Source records
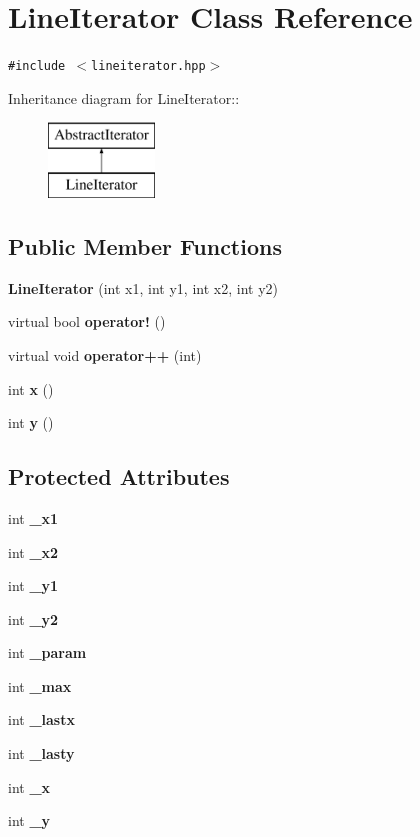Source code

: \section{Line\-Iterator Class Reference}
\label{classLineIterator}
{\tt \#include $<$lineiterator.hpp$>$}

Inheritance diagram for Line\-Iterator::\begin{figure}[H]
\begin{center}
\leavevmode
\includegraphics[height=2cm]{classLineIterator}
\end{center}
\end{figure}
\subsection*{Public Member Functions}
\begin{CompactItemize}
\item 
{\bf Line\-Iterator} (int x1, int y1, int x2, int y2)
\item 
virtual bool {\bf operator!} ()
\item 
virtual void {\bf operator++} (int)
\item 
int {\bf x} ()
\item 
int {\bf y} ()
\end{CompactItemize}
\subsection*{Protected Attributes}
\begin{CompactItemize}
\item 
int {\bf \_\-x1}
\item 
int {\bf \_\-x2}
\item 
int {\bf \_\-y1}
\item 
int {\bf \_\-y2}
\item 
int {\bf \_\-param}
\item 
int {\bf \_\-max}
\item 
int {\bf \_\-lastx}
\item 
int {\bf \_\-lasty}
\item 
int {\bf \_\-x}
\item 
int {\bf \_\-y}
\end{CompactItemize}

THE TASK:
Restate each line of the records exactly; pictures do not belong in the copy.

SOLUTION:
Source code

: \section{Line\-Iterator Class Reference}
\label{classLineIterator}
{\tt \#include $<$lineiterator.hpp$>$}

Inheritance diagram for Line\-Iterator::\begin{figure}[H]
\begin{center}
\leavevmode
\includegraphics[height=2cm]{classLineIterator}
\end{center}
\end{figure}
\subsection*{Public Member Functions}
\begin{CompactItemize}
\item 
{\bf Line\-Iterator} (int x1, int y1, int x2, int y2)
\item 
virtual bool {\bf operator!} ()
\item 
virtual void {\bf operator++} (int)
\item 
int {\bf x} ()
\item 
int {\bf y} ()
\end{CompactItemize}
\subsection*{Protected Attributes}
\begin{CompactItemize}
\item 
int {\bf \_\-x1}
\item 
int {\bf \_\-x2}
\item 
int {\bf \_\-y1}
\item 
int {\bf \_\-y2}
\item 
int {\bf \_\-param}
\item 
int {\bf \_\-max}
\item 
int {\bf \_\-lastx}
\item 
int {\bf \_\-lasty}
\item 
int {\bf \_\-x}
\item 
int {\bf \_\-y}
\end{CompactItemize}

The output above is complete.